Plain-text document sources
--------------------

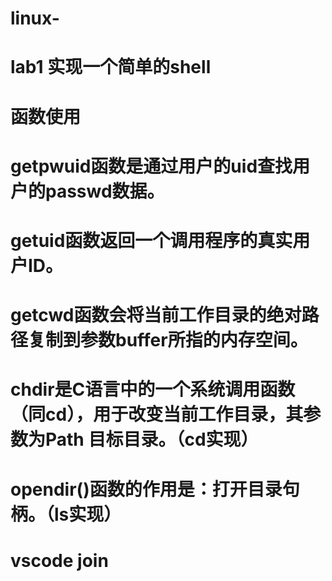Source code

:# linux-
# lab1 实现一个简单的shell
#  函数使用
#    getpwuid函数是通过用户的uid查找用户的passwd数据。
#    getuid函数返回一个调用程序的真实用户ID。
#    getcwd函数会将当前工作目录的绝对路径复制到参数buffer所指的内存空间。
#    chdir是C语言中的一个系统调用函数（同cd），用于改变当前工作目录，其参数为Path 目标目录。（cd实现）
#    opendir()函数的作用是：打开目录句柄。（ls实现）
#    vscode join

--------------------

What the task asks
The expected response is every entry above, repeated exactly, pictures removed.

Response box
Source code

:# linux-
# lab1 实现一个简单的shell
#  函数使用
#    getpwuid函数是通过用户的uid查找用户的passwd数据。
#    getuid函数返回一个调用程序的真实用户ID。
#    getcwd函数会将当前工作目录的绝对路径复制到参数buffer所指的内存空间。
#    chdir是C语言中的一个系统调用函数（同cd），用于改变当前工作目录，其参数为Path 目标目录。（cd实现）
#    opendir()函数的作用是：打开目录句柄。（ls实现）
#    vscode join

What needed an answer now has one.